1.3.19

Camperdown and Killingworth Farms



Camperdown didn't come into existence until around the 1820s. South of the main road that passes through the villages the lands that Camperdown would later stand on were at one edge of Killingworth township, which was in turn part of Longbenton parish. It was held as part of the barony of Merlay (Morpeth). Land within the township was held and tenemented by many individuals and institutions, the main ones being the Killingworth family.

1373 - A detailed survey (written) was made of Killingworth in this year. The township was divided into fields (more than twenty named) and within each field the various landholders farmed strips, or selions, of land. Fifteen landholders are mentioned as holding tenements in Killingworth and strips of land scattered among the fields. One of the fields mentioned is Dimisdale (Dymmyngesdale). This name survived until the 18th century and can be identified with the lands abutting Burradon Township

1704 - The last male heirs of the Killingworth family, Oliver and Luke, were by this date dead and the lands that they had held in Killingworth were divided out between their sisters: Mehitabel, Deborah, Blandina and Bethseba. Dimisdale was assigned to Mehitabel Killingworth, wife of Thomas Partis.

c. 1737 - Dimisdale farm and other lands in Killingworth were sold to John Williams of the Close Gate glass house.

1763 - John Williams died leaving his Killingworth property to his son, John Williams, who rebuilt Killingworth Hall.

1767 - John Williams sold his land and property in Killingworth to George Colpitts. Colpitts was to pay a land tax of £8 4s. 9d. in this year and again in 1779. This is just short of the figure for Burradon Township. We can therefore calculate that he held about 500 acres

1790 - Elizabeth Harrison, the niece and heiress of George Colpitts, married Henry Utrick Reay of Co. Durham and brought ownership of the lands by marriage to him.

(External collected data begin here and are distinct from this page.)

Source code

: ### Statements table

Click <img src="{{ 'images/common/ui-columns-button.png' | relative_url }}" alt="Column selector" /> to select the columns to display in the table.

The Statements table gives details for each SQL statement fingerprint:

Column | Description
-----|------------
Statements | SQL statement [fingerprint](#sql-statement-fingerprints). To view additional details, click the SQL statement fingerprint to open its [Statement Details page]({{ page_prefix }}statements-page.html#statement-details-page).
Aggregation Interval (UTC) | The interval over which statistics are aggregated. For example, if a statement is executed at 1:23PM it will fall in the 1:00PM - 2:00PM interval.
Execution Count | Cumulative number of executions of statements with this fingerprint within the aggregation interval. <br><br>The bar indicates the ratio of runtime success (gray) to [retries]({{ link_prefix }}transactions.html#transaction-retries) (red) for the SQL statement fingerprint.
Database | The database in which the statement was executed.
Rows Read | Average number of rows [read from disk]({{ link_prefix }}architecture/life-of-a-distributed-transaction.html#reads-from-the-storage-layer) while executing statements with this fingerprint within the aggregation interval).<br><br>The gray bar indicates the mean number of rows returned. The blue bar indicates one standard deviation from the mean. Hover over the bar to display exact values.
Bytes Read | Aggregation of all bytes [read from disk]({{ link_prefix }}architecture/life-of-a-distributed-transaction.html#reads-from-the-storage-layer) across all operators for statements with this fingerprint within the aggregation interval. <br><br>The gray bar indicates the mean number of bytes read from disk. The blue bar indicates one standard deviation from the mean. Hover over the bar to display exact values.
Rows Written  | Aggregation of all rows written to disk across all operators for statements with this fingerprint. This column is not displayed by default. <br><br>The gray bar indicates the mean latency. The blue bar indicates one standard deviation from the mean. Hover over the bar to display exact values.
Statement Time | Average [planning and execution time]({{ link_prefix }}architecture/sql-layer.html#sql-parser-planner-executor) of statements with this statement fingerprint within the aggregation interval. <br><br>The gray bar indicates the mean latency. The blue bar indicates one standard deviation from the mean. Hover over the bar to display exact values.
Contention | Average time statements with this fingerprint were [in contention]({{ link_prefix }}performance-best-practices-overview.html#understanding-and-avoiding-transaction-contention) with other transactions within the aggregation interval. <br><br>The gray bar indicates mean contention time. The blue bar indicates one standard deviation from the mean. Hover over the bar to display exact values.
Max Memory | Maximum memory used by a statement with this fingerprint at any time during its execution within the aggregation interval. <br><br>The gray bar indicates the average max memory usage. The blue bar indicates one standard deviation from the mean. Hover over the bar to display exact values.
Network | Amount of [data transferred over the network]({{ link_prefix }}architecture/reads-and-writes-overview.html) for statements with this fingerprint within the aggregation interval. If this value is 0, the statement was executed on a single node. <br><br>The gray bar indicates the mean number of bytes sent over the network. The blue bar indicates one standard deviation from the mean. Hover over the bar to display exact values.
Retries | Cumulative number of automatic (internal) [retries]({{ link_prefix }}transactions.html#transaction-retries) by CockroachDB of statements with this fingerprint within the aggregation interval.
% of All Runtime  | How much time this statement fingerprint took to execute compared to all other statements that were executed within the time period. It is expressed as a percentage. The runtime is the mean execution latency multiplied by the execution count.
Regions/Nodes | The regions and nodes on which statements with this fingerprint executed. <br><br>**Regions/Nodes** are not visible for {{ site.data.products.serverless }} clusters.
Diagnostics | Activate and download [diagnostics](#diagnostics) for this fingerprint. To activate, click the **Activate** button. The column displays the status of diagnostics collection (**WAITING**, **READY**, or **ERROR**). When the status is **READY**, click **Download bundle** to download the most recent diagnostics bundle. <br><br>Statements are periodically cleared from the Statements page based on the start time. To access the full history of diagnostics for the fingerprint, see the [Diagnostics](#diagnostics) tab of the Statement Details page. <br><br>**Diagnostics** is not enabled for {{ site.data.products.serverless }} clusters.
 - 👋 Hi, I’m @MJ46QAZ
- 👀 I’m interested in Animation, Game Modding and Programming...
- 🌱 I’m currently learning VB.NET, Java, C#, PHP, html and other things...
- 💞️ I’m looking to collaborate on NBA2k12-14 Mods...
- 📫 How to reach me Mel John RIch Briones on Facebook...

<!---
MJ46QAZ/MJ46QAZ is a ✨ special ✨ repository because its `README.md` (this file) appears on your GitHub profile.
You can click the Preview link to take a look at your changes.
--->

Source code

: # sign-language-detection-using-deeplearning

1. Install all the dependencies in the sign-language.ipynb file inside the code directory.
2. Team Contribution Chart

1793 - The common lands of Killingworth Township were enclosed by a parliamentary act. It is possible that some enclosure had taken place previous to this date - Dimisdale Farm could be almost synonymous with Hill Head farm which survived until the 1960s. Each landholder was allocated a tract of land within the township to enclose, where before they would have had scattered strips and closes throughout the township. This land would become an individual farm each one adjoining the village of Killingworth. Henry Utrick Reay was allocated Hill Head farm, although part of this may have been sold shortly afterwards to the Ogle family of Burradon. Thomas Pugh was allocated West House farm which ran to the line where Moor View now occupies. He was also allocated White House farm which covered the west side of Camperdown where the industrial estate now occupies. See the Ownership Map of Killingworth Farms.

1828 Mar.13 - Henry Utrick Reay died in London. His eldest daughter Elizabeth Anne inherited his lands. She married Matthew Bell of Woolsington. They were to live in Killingworth Hall. He served as a member of Parliament.